Ehud Walter was born in 1926 in Haifa to Polish parents who immigrated to Eretz Israel (Mandatory Palestine). They decided to return to Europe, and during the war, Ehud was deported to the Buchenwald camp. After liberation, Ehud took a prisoner's coat from the camp storehouses. Despite the fact that the coat was camp garb, for Ehud it symbolized liberation and new life, as did many first items of clothing that survivors received.
"In February, I was returned to Buchenwald … After a few days I was put in the children's block, no. 66. Even though we didn't work, I became weaker and weaker, the food allocation decreased each day. In addition, due to vitamin deficiency, sores began to appear on my body and I had nothing to alleviate the suffering.

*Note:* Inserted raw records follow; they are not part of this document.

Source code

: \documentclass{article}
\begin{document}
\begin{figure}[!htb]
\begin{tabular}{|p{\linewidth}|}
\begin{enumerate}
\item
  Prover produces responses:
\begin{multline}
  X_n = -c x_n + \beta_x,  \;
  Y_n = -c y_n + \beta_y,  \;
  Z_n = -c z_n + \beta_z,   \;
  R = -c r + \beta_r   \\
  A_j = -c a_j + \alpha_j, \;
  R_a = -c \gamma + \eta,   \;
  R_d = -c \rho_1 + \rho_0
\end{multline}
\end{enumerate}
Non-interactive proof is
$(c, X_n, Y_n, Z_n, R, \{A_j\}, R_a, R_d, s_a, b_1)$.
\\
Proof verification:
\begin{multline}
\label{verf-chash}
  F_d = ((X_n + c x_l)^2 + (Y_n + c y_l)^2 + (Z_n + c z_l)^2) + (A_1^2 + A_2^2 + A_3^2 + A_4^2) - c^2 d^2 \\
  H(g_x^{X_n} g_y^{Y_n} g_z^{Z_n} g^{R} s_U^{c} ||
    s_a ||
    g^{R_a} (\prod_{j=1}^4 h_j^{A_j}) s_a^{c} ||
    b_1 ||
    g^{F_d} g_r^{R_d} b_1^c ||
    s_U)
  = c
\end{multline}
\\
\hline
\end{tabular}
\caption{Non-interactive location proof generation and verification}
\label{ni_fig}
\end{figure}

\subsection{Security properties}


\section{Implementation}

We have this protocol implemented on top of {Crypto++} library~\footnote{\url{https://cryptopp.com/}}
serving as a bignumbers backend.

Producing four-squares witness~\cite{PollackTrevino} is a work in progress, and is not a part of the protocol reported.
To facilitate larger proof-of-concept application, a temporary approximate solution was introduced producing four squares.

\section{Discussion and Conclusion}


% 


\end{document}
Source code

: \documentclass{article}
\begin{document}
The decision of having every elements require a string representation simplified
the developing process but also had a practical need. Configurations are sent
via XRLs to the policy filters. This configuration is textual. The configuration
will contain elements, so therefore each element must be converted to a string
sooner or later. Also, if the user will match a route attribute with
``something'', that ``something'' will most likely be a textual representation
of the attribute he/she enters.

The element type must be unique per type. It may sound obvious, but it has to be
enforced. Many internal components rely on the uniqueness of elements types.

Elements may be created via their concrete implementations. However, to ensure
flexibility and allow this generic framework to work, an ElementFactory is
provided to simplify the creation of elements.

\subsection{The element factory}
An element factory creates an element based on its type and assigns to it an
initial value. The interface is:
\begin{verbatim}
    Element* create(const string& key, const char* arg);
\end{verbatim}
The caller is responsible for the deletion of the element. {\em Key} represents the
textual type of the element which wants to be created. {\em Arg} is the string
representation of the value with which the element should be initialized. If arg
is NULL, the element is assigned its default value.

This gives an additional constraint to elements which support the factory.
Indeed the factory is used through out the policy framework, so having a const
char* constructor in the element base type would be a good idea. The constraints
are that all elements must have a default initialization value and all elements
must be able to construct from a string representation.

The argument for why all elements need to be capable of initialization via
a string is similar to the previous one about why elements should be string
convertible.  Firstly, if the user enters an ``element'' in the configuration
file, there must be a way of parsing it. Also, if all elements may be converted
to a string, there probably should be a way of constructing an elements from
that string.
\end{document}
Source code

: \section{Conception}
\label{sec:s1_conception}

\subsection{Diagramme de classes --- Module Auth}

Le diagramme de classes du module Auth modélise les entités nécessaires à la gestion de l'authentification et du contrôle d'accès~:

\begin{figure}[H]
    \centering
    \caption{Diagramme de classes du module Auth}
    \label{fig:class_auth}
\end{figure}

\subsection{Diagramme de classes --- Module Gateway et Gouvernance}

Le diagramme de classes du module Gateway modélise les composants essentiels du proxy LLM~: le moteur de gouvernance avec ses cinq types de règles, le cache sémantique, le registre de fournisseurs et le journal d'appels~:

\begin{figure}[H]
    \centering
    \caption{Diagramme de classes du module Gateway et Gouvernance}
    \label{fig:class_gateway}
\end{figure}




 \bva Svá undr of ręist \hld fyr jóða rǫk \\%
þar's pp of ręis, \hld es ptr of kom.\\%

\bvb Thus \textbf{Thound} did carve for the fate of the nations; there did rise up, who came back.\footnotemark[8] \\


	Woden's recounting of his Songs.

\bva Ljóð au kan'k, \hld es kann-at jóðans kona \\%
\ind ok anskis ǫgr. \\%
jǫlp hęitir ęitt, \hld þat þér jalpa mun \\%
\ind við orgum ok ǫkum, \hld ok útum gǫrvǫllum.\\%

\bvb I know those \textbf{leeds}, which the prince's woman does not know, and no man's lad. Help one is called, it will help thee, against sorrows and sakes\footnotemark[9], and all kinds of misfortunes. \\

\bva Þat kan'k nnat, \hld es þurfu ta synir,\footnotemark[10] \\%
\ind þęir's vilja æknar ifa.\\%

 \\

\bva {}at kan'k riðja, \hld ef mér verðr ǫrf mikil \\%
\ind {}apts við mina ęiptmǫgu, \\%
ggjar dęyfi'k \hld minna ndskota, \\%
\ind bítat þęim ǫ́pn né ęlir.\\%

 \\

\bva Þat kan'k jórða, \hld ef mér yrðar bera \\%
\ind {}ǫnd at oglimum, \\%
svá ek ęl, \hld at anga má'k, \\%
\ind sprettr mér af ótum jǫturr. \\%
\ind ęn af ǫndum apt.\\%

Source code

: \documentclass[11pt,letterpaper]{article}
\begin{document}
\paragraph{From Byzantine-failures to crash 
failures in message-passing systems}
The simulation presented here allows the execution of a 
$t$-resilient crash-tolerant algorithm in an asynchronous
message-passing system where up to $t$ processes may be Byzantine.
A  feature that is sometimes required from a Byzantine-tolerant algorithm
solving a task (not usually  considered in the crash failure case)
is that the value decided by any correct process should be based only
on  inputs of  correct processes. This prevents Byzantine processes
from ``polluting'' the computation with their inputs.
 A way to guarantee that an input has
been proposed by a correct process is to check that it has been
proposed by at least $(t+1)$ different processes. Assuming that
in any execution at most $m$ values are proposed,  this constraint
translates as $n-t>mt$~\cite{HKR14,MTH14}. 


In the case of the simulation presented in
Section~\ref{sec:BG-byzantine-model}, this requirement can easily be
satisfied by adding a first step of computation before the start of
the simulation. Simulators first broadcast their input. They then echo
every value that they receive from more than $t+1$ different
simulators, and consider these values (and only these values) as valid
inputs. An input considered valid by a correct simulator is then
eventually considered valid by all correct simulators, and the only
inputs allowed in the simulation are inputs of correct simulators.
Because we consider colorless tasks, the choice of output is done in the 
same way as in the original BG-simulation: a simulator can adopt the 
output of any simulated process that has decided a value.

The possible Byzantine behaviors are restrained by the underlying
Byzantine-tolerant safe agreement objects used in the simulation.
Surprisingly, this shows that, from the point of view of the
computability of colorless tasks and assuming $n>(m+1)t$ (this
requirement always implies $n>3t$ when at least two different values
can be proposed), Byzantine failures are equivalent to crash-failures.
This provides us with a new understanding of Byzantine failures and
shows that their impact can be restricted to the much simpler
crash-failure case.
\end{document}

It was during those days that I began to hear the distant sounds of artillery and I understood that the front was getting closer. The Nazis began to evacuate the camp and I decided to evade the evacuation at any price. It began on 4 April 4 1945 and using all sorts of tricks I managed to remain. On the morning of 11 April, I could already hear the sounds of rifle fire nearby. I felt that the moment of liberation must be approaching. In the afternoon I saw the guards in the watch-towers running away. It was quiet and there was no shooting … I raised my head and saw the block "elder" stand next to the window and shout, "Children, we are free!" All the children ran outside and a few minutes later I saw the first US tank.
I woke up surrounded by darkness and I had no idea where I was, I tried to stand up but my legs wouldn't obey me. I crawled and suddenly I remembered that I was still in Buchenwald but that now I was free. I reached the hut, hardly able to drag myself. The next day, the American Army and the Red Cross began to care for us in a way that I cannot begin to describe.
After I recovered, I found my details on the lists that they had started to compile of all of the ex-prisoners, where it was written that I had been born in Haifa in Eretz Israel. I decided that I didn't want to return to the place from where I'd been deported but to return home instead. On 6 June 1945 I reached France and I arrived home on 16 July. It was a huge privilege for me to be able to rise from a positon of degradation to being a fighter in the War of Independence."